E l’insegnante ideale? «Non sono qua per dettare norme. Dico solo che fare il buon insegnante bisogna amare la propria materia, amare e rispettare i ragazzi. Alla fine mi sono accorto che io, ai miei allievi, volevo bene come ai miei figli. Questa è la chiave. Che differenza fa? Perché trattarli in modo diverso, meglio o peggio uno rispetto all’altro?».

Cosa implica essere docente? «È una parola grossa che comporta responsabilità. Non basta avere la laurea e sapere la propria materia, ovvio che bisogna saperla; ci vuole una qualità che hai o non hai; se ce l’hai è bene svilupparla, se non ce l’hai sarebbe onesto ritirarsi e cambiare mestiere. Ce ne sono tanti altri».

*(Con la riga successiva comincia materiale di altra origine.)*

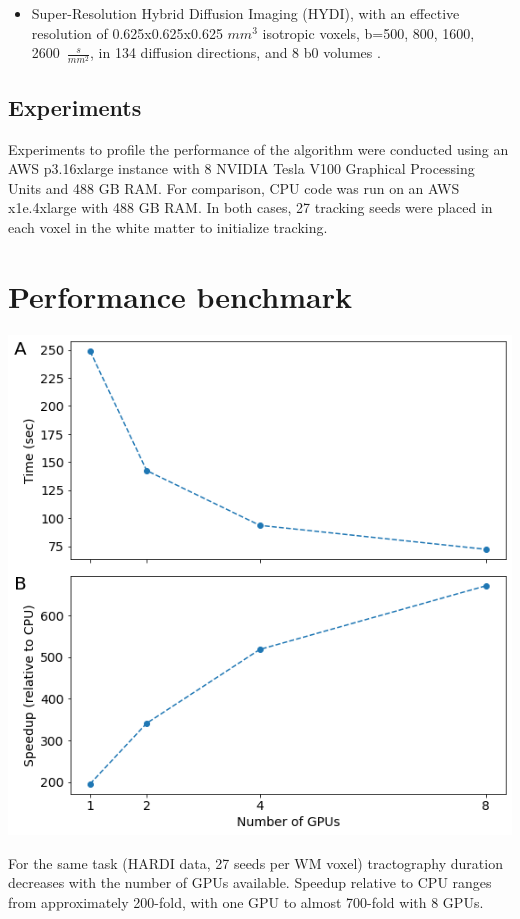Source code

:\documentclass[a0, landscape]{a0poster}
\begin{document}
\begin{multicols}{3}
\begin{itemize}
\item Super-Resolution Hybrid Diffusion Imaging  (HYDI), with an effective resolution of 0.625x0.625x0.625 $mm^3$ isotropic voxels, b=500, 800, 1600, 2600~$\frac{s}{mm^2}$, in 134 diffusion directions, and 8 b0 volumes \cite{elsaidsuper}.
\end{itemize}

\subsection*{Experiments}

\noindent Experiments to profile the performance of the algorithm were conducted using an AWS p3.16xlarge instance with 8 NVIDIA Tesla V100 Graphical Processing Units and 488 GB RAM. For comparison, CPU code was run on an AWS x1e.4xlarge with 488 GB RAM. In both cases, 27 tracking seeds were placed in each voxel in the white matter to initialize tracking.

\vfill
\columnbreak
\color{Navy}



\section*{Performance benchmark}

\includegraphics[width=0.8\linewidth]{benchmark.png}

For the same task (HARDI data, 27 seeds per WM voxel) tractography duration decreases with the number of GPUs available. Speedup relative to CPU ranges from approximately 200-fold, with one GPU to almost 700-fold with 8 GPUs.


\end{multicols}
\end{document}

Perché ha voluto seguire l’insegnamento? «Fin da ragazzo mi è sempre piaciuto anche se mio padre mi diceva: ma per carità, vai a finire ad essere il professore morto di fame. Questa potrebbe essere l’etichetta per il mio bigliettino da visita. Non siamo molto lontani dalle parole di mio padre perché l'insegnante non si arricchisce ma potrebbe arricchire gli altri. Il suo compito sarebbe almeno questo. Se io do a miei allievi insieme do anche me stesso. Non è un dare, cioè un vendere, è un passare quello che ho imparato, quello che tu puoi recepire, che ti può servire».

Da dove è partito per arrivare dov’è ora? «Da Trento, la mia città natale, sono andato via di casa, sono tornato, ho perso tempo, ho tardato a laurearmi. C’erano la musica, l’arte, i viaggi, il teatro a Roma. Allora era molto meno facile di adesso».

Quali materie lo hanno arricchito? «Il latino, il greco, la storia anche se è piena di delitti e violenze ma qualcuno l’ha fatta quella storia. Mi hanno salvato le letture, il piacere dei viaggi. La guerra fece il vuoto intorno, anche la mia casa fu distrutta. I tedeschi ci requisivano per aggiustare le strade o le ferrovie bombardate. A scuola non si andava più e noi ragazzi ci divertivamo. Ogni tanto di notte qualcuno cadeva dentro una buca, lo tiravamo su inzuppato d'acqua. Tra noi erano risate per mio padre una disperazione».

Che cosa ha ereditato dai suoi genitori? «L’onestà che oggi difficilmente s’incontra; soprattutto l’onestà di dire: questo lo so e questo non lo so; dimmi e spiegami. Oggi tutti sanno tutto, i giovani che ho avuto e ho sentito zittiscono i genitori con un: tu non capisci niente. In parte questa cosa bisogna accettarla, anche se gli manca la sostanza di quello che sanno sono una generazione più avanti».